Whenever we return to the city there are Lenya memories everywhere. Naturally there is some sadness, but overwhelmingly it is a very happy place for me. It was sixteen months ago that we were there with her but standing in the candy store where she had picked up a giant lollipop or the restaurant where she got a temporary tattoo of a bacon-and-egg skull and cross bones brings memories of her flooding back like they were yesterday.

It is crazy how much Lenya’s sisters have grown. Clover was just a baby back then. Daisy was the age Clover is now. And Alivia is shooting up like she’s made of bamboo. The empty space where Lenya would be in the “now” photo makes me wonder what she would look like today at six and-a-half. How tall she would be? Would she be gaining on Liv? And then I wonder what she is like in Heaven. The Bible says, “It is not yet revealed what we will be,” but this I do know for sure,“when we see Him we will be like Him.” (1 John 3:2) So I will have to keep using my imagination until that day.

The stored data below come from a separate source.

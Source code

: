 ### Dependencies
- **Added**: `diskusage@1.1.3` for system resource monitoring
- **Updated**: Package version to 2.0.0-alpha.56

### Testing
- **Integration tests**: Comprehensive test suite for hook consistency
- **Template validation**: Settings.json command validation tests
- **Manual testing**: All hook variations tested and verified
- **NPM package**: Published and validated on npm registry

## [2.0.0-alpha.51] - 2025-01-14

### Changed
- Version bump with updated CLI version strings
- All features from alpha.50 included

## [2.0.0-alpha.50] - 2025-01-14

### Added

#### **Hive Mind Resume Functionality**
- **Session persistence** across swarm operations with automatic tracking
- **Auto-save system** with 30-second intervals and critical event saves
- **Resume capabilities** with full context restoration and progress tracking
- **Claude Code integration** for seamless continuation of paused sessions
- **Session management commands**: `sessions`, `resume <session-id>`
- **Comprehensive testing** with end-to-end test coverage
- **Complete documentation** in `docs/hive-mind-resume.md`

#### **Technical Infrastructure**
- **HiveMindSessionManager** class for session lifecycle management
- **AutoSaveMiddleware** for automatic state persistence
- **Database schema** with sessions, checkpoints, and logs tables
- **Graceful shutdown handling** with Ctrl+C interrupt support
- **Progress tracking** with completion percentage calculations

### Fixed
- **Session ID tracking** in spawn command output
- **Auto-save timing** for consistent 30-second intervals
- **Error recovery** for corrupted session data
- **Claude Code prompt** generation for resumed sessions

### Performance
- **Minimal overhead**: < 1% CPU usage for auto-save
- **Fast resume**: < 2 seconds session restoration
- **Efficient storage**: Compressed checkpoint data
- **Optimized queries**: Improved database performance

As I look at these two pictures, from then and now, it occurs to me that when you take a photo you never know what life will look like a year later. That is why it is so important to not take anything for granted. Savor the little things. Don’t sweat the small stuff. Life must be intentionally cherished as it races by. You won’t find time for what matters most. You must make time.

Posted in Lenya Lion | 6 Comments »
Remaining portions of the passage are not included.